Dass da wenig schiefgehen kann, zeichnet sich deutlich ab. Denn auch beim Fleisch ist Kill ein wahrer Könner: Ojo de Agua, ein 300-Gramm-Entrecôte aus Argentinien (39 Euro), kam genau wie bestellt, irgendwo zwischen rare und medium auf den Tisch, weich und zart, anbei raffiniert gefüllte Paprika. Rosa Marín könnte nun noch schwärmen von den zarten Fleischpflanzerl nach Eckart Witzigmann (klein 13, groß 16 Euro).

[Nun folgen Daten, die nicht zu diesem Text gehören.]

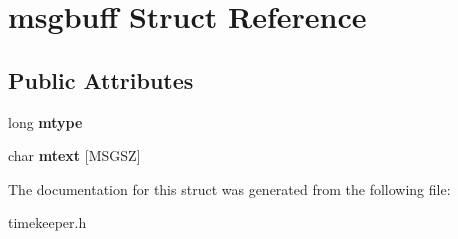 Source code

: \hypertarget{structmsgbuff}{\section{msgbuff \-Struct \-Reference}
\label{structmsgbuff}
}
\subsection*{\-Public \-Attributes}
\begin{DoxyCompactItemize}
\item 
\hypertarget{structmsgbuff_ac831c8048f5b0d1475f897937abf3ea9}{long {\bfseries mtype}}\label{structmsgbuff_ac831c8048f5b0d1475f897937abf3ea9}

\item 
\hypertarget{structmsgbuff_a4a455262c798976b20b27264083bc98d}{char {\bfseries mtext} \mbox{[}\-M\-S\-G\-S\-Z\mbox{]}}\label{structmsgbuff_a4a455262c798976b20b27264083bc98d}

\end{DoxyCompactItemize}


\-The documentation for this struct was generated from the following file\-:\begin{DoxyCompactItemize}
\item 
timekeeper.\-h\end{DoxyCompactItemize}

Aber dann bliebe kein Platz mehr für die Nachspeise: "Der Apfel" (19), ein bemerkenswertes Kunststück der Patissiere: ein aus gebrannter weißer Schokolade und Mandeln geschaffenes Prachtstück mit Apfeleis und Preiselbeeren. Rosa Marín verließ dieses Lokal selig. Weil es irgendwie perfekt hier ist, aber auch nicht seelenlos. Es schwingt die Münchner Seele mit.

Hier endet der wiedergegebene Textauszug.